始まった南樺太からの緊急輸送。逃げる人々を最後まで支えた“計画”
そうしていよいよ大戦も最末期の1945年8月8日。南樺太と国境を接していたソ連が、いよいよ対日宣戦を布告する。そして翌8月9日にはソ連軍が侵攻を開始。南樺太でも、国境線に近い古屯からソ連軍との戦闘がはじまった。こうした中で行われたのが、南樺太の人々の引き揚げ、緊急疎開輸送である。
実は、ソ連軍の侵攻以前から、樺太庁や軍部では非常時の住民輸送計画を検討していた。対ソ連ではなく対米を意識してのものだったようだが、実態としてはどちらも変わらない。その計画は、南樺太が戦場になるまでに老人や子ども、女性を北海道方面に疎開させるというものだ。
実際にソ連侵攻がはじまり、この計画をまさに実行に移すことになる。樺太庁や陸軍第88師団が中心になって緊急疎開の方針が決定。僻遠地や戦地を優先し、15日間で16万人を北海道へ。南樺太内の鉄道をフル活用するのはもちろん、稚泊連絡船の宗谷丸を中心に周辺の船を貨物船・軍用船問わずに集結させての決死の疎開輸送計画であった。
その第1便は8月13日。稚泊連絡船の宗谷丸が、大泊から稚内に向けて出港した。しかし、宗谷丸の定員790人に対し、乗客は700人にも満たなかった。その大半は樺太庁や88師団関係者の家族ばかり。まだ南樺太全体が戦場になっていたわけではなく緊張感が低かったこと、緊急疎開の方針が徹底されていなかったことが背景にあったようだ。
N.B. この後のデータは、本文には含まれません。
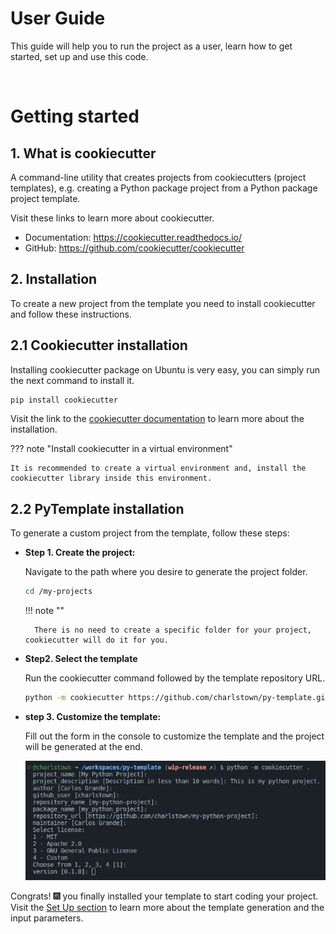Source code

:# **User Guide**

This guide will help you to run the project as a user, learn how to get started, set up and use this code.

</br>

# Getting started

## 1. What is cookiecutter

A command-line utility that creates projects from cookiecutters (project templates), e.g. creating a Python package project from a Python package project template.

Visit these links to learn more about cookiecutter.
- Documentation: https://cookiecutter.readthedocs.io/
- GitHub: https://github.com/cookiecutter/cookiecutter


## 2. Installation

To create a new project from the template you need to install cookiecutter and follow these instructions.

## 2.1 Cookiecutter installation

Installing cookiecutter package on Ubuntu is very easy, you can simply run the next command to install it.

```bash
pip install cookiecutter
```

Visit the link to the [cookiecutter documentation](https://cookiecutter.readthedocs.io/en/stable/installation.html#install-cookiecutter) to learn more about the installation.

??? note "Install cookiecutter in a virtual environment"

    It is recommended to create a virtual environment and, install the cookiecutter library inside this environment.


## 2.2 PyTemplate installation

To generate a custom project from the template, follow these steps:

- **Step 1. Create the project:**

    Navigate to the path where you desire to generate the project folder.
    ```bash
    cd /my-projects
    ```
    
    !!! note ""

        There is no need to create a specific folder for your project, cookiecutter will do it for you.

- **Step2. Select the template**
    
    Run the cookiecutter command followed by the template repository URL.
    ```bash
    python -m cookiecutter https://github.com/charlstown/py-template.git
    ```

- **step 3. Customize the template:**

    Fill out the form in the console to customize the template and the project will be generated at the end.

    ![project-generation](../assets/captures/gs-cookiecutter-template.png)

Congrats! :fireworks: you finally installed your template to start coding your project. Visit the [Set Up section](/user-guide/set-up/) to learn more about the template generation and the input parameters.

</br>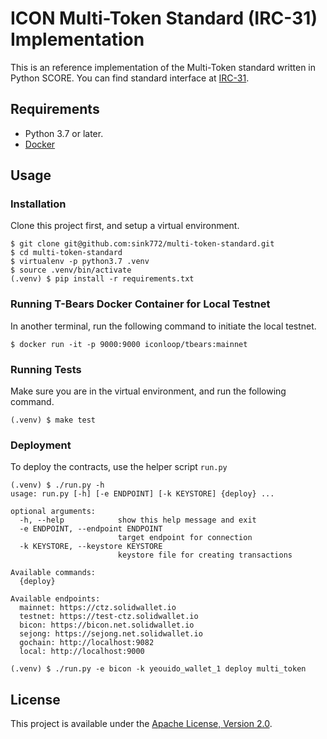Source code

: # ICON Multi-Token Standard (IRC-31) Implementation

This is an reference implementation of the Multi-Token standard written in Python SCORE.
You can find standard interface at [IRC-31](https://github.com/icon-project/IIPs/blob/master/IIPS/iip-31.md).

## Requirements

- Python 3.7 or later.
- [Docker](https://docs.docker.com)

## Usage

### Installation

Clone this project first, and setup a virtual environment.

```
$ git clone git@github.com:sink772/multi-token-standard.git
$ cd multi-token-standard
$ virtualenv -p python3.7 .venv
$ source .venv/bin/activate
(.venv) $ pip install -r requirements.txt
```

### Running T-Bears Docker Container for Local Testnet

In another terminal, run the following command to initiate the local testnet.

```
$ docker run -it -p 9000:9000 iconloop/tbears:mainnet
```

### Running Tests

Make sure you are in the virtual environment, and run the following command.

```
(.venv) $ make test
```

### Deployment

To deploy the contracts, use the helper script `run.py`

```
(.venv) $ ./run.py -h
usage: run.py [-h] [-e ENDPOINT] [-k KEYSTORE] {deploy} ...

optional arguments:
  -h, --help            show this help message and exit
  -e ENDPOINT, --endpoint ENDPOINT
                        target endpoint for connection
  -k KEYSTORE, --keystore KEYSTORE
                        keystore file for creating transactions

Available commands:
  {deploy}

Available endpoints:
  mainnet: https://ctz.solidwallet.io
  testnet: https://test-ctz.solidwallet.io
  bicon: https://bicon.net.solidwallet.io
  sejong: https://sejong.net.solidwallet.io
  gochain: http://localhost:9082
  local: http://localhost:9000

(.venv) $ ./run.py -e bicon -k yeouido_wallet_1 deploy multi_token
```

## License

This project is available under the [Apache License, Version 2.0](http://www.apache.org/licenses/LICENSE-2.0).
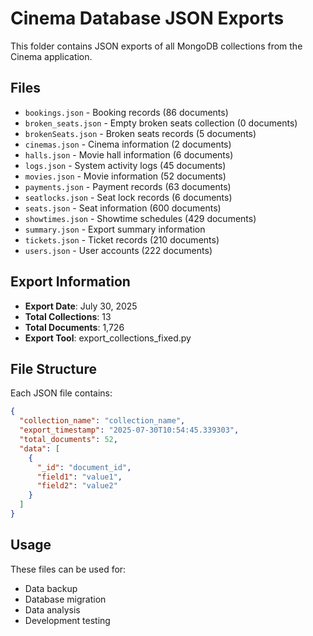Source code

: # Cinema Database JSON Exports

This folder contains JSON exports of all MongoDB collections from the Cinema application.

## Files

- `bookings.json` - Booking records (86 documents)
- `broken_seats.json` - Empty broken seats collection (0 documents)
- `brokenSeats.json` - Broken seats records (5 documents)
- `cinemas.json` - Cinema information (2 documents)
- `halls.json` - Movie hall information (6 documents)
- `logs.json` - System activity logs (45 documents)
- `movies.json` - Movie information (52 documents)
- `payments.json` - Payment records (63 documents)
- `seatlocks.json` - Seat lock records (6 documents)
- `seats.json` - Seat information (600 documents)
- `showtimes.json` - Showtime schedules (429 documents)
- `summary.json` - Export summary information
- `tickets.json` - Ticket records (210 documents)
- `users.json` - User accounts (222 documents)

## Export Information

- **Export Date**: July 30, 2025
- **Total Collections**: 13
- **Total Documents**: 1,726
- **Export Tool**: export_collections_fixed.py

## File Structure

Each JSON file contains:
```json
{
  "collection_name": "collection_name",
  "export_timestamp": "2025-07-30T10:54:45.339303",
  "total_documents": 52,
  "data": [
    {
      "_id": "document_id",
      "field1": "value1",
      "field2": "value2"
    }
  ]
}
```

## Usage

These files can be used for:
- Data backup
- Database migration
- Data analysis
- Development testing

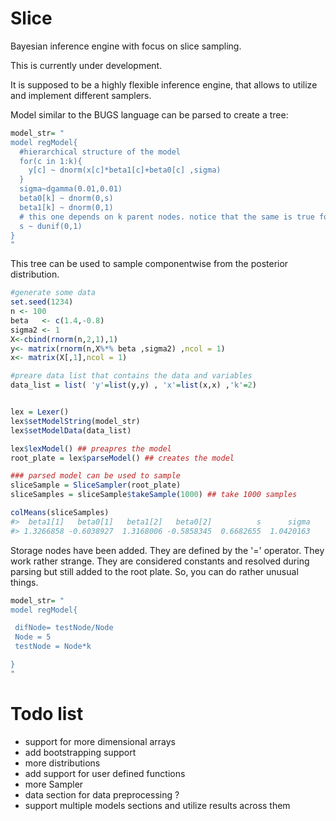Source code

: # Slice
Bayesian inference engine with focus on slice sampling.



This is currently under development.

It is supposed to be a highly flexible inference engine, that allows to utilize and implement different samplers.




Model similar to the BUGS language can be parsed to create a tree:
```R
model_str= "
model regModel{
  #hierarchical structure of the model
  for(c in 1:k){
    y[c] ~ dnorm(x[c]*beta1[c]+beta0[c] ,sigma)
  }
  sigma~dgamma(0.01,0.01)
  beta0[k] ~ dnorm(0,s)
  beta1[k] ~ dnorm(0,1)
  # this one depends on k parent nodes. notice that the same is true for sigma.
  s ~ dunif(0,1)
}
"
```



This tree can be used to sample componentwise from the posterior distribution.


```R
#generate some data
set.seed(1234)
n <- 100
beta   <- c(1.4,-0.8)
sigma2 <- 1
X<-cbind(rnorm(n,2,1),1)
y<- matrix(rnorm(n,X%*% beta ,sigma2) ,ncol = 1)
x<- matrix(X[,1],ncol = 1)

#preare data list that contains the data and variables
data_list = list( 'y'=list(y,y) , 'x'=list(x,x) ,'k'=2)


lex = Lexer()
lex$setModelString(model_str)
lex$setModelData(data_list)

lex$lexModel() ## preapres the model
root_plate = lex$parseModel() ## creates the model

### parsed model can be used to sample
sliceSample = SliceSampler(root_plate)
sliceSamples = sliceSample$takeSample(1000) ## take 1000 samples

colMeans(sliceSamples)
#>  beta1[1]   beta0[1]   beta1[2]   beta0[2]          s      sigma 
#> 1.3266858 -0.6038927  1.3168006 -0.5858345  0.6682655  1.0420163 
```

Storage nodes have been added. They are defined by the '=' operator. They work rather strange. They are considered constants and resolved during parsing but still added to the root plate.
So, you can do rather unusual things.

```R
model_str= "
model regModel{

 difNode= testNode/Node
 Node = 5
 testNode = Node*k

}
"
```

# Todo list


* support for more dimensional arrays
* add bootstrapping support
* more distributions
* add support for user defined functions
* more Sampler 
* data section for data preprocessing ?
* support multiple models sections and utilize results across them
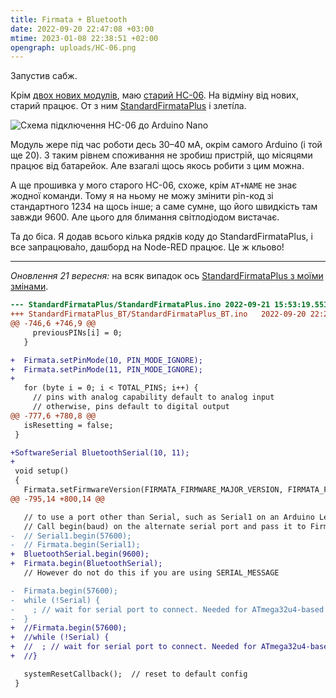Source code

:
 ```yaml
---
title: Firmata + Bluetooth
date: 2022-09-20 22:47:08 +03:00
mtime: 2023-01-08 22:38:51 +02:00
opengraph: uploads/HC-06.png
---
```


Запустив сабж.

Крім [двох нових модулів][1], маю [старий HC-06][4]. На відміну від нових, старий працює. От з ним [StandardFirmataPlus][2] і злеті́ла.

![Схема підключення HC-06 до Arduino Nano](/uploads/HC-06.png)

Модуль жере під час роботи десь 30–40 мА, окрім самого Arduino (і той ще 20). З таким рівнем споживання не зробиш пристрій, що місяцями працює від батарейок. Але взагалі щось якось робити з цим можна.

А ще прошивка у мого старого HC-06, схоже, крім `AT+NAME` не знає жодної команди. Тому я на ньому не можу змінити pin-код зі стандартного 1234 на щось інше; а саме сумне, що його швидкість там завжди 9600. Але цього для блимання світлодіодом вистачає.

Та до біса. Я додав всього кілька рядків коду до StandardFirmataPlus, і все запрацюва́ло, дашборд на Node-RED працює. Це ж кльово!

* * *

_Оновлення 21 вересня:_ на всяк випадок ось [StandardFirmataPlus з моїми змінами][3].

```diff
--- StandardFirmataPlus/StandardFirmataPlus.ino	2022-09-21 15:53:19.551743905 +0300
+++ StandardFirmataPlus_BT/StandardFirmataPlus_BT.ino	2022-09-20 22:25:21.343698266 +0300
@@ -746,6 +746,9 @@
     previousPINs[i] = 0;
   }

+  Firmata.setPinMode(10, PIN_MODE_IGNORE);
+  Firmata.setPinMode(11, PIN_MODE_IGNORE);
+
   for (byte i = 0; i < TOTAL_PINS; i++) {
     // pins with analog capability default to analog input
     // otherwise, pins default to digital output
@@ -777,6 +780,8 @@
   isResetting = false;
 }

+SoftwareSerial BluetoothSerial(10, 11);
+
 void setup()
 {
   Firmata.setFirmwareVersion(FIRMATA_FIRMWARE_MAJOR_VERSION, FIRMATA_FIRMWARE_MINOR_VERSION);
@@ -795,14 +800,14 @@

   // to use a port other than Serial, such as Serial1 on an Arduino Leonardo or Mega,
   // Call begin(baud) on the alternate serial port and pass it to Firmata to begin like this:
-  // Serial1.begin(57600);
-  // Firmata.begin(Serial1);
+  BluetoothSerial.begin(9600);
+  Firmata.begin(BluetoothSerial);
   // However do not do this if you are using SERIAL_MESSAGE

-  Firmata.begin(57600);
-  while (!Serial) {
-    ; // wait for serial port to connect. Needed for ATmega32u4-based boards and Arduino 101
-  }
+  //Firmata.begin(57600);
+  //while (!Serial) {
+  //  ; // wait for serial port to connect. Needed for ATmega32u4-based boards and Arduino 101
+  //}

   systemResetCallback();  // reset to default config
 }
```

[1]: /2022/09/19/bluetooth.html
[2]: /2022/09/12/firmata.html
[3]: https://github.com/kastaneda/arduino_sandbox/blob/master/StandardFirmataPlus_BT/StandardFirmataPlus_BT.ino
[4]: /2021/01/08/Bluetooth-HC-06.html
また、まだ終戦前であり、いくら女性や子どもといった非戦闘員とはいえ、家を捨てて樺太を去ることに対して非国民とみる向きも少なからずあったという。そうした事情から、緊急疎開も序盤はまだまだ規模が小さかった。
終戦の日“以降”に熾烈を極めていく輸送。すし詰めの疎開者たちの中には青酸カリを飲むように渡されたものも…
とはいえ、ソ連の侵攻が拡大するとともに避難する人々は増えてゆく。8月15日に終戦を迎えると命を賭して樺太に残り、ソ連と戦う理由はない。
民間の義勇団は解散となり、樺太庁の行政機関や軍などの一部を除いて、ほとんどの人が先を争って北海道を目指すようになる。つまり、本格的な樺太からの緊急疎開輸送は終戦の15日を境に本格化したというわけだ。ここからの疎開輸送はまさに熾烈を極めてゆく。
樺太の鉄道は貨物輸送が中心で、お客を乗せる客車の類いは限られていた。そこで有蓋・無蓋とわず貨車を連結し、その中に疎開者をすし詰めにして運ぶことになった。大泊などに避難民を降ろすと、すぐに折り返してまた新たな避難民を乗せてまた走る、ダイヤも何もないようなピストン輸送だ。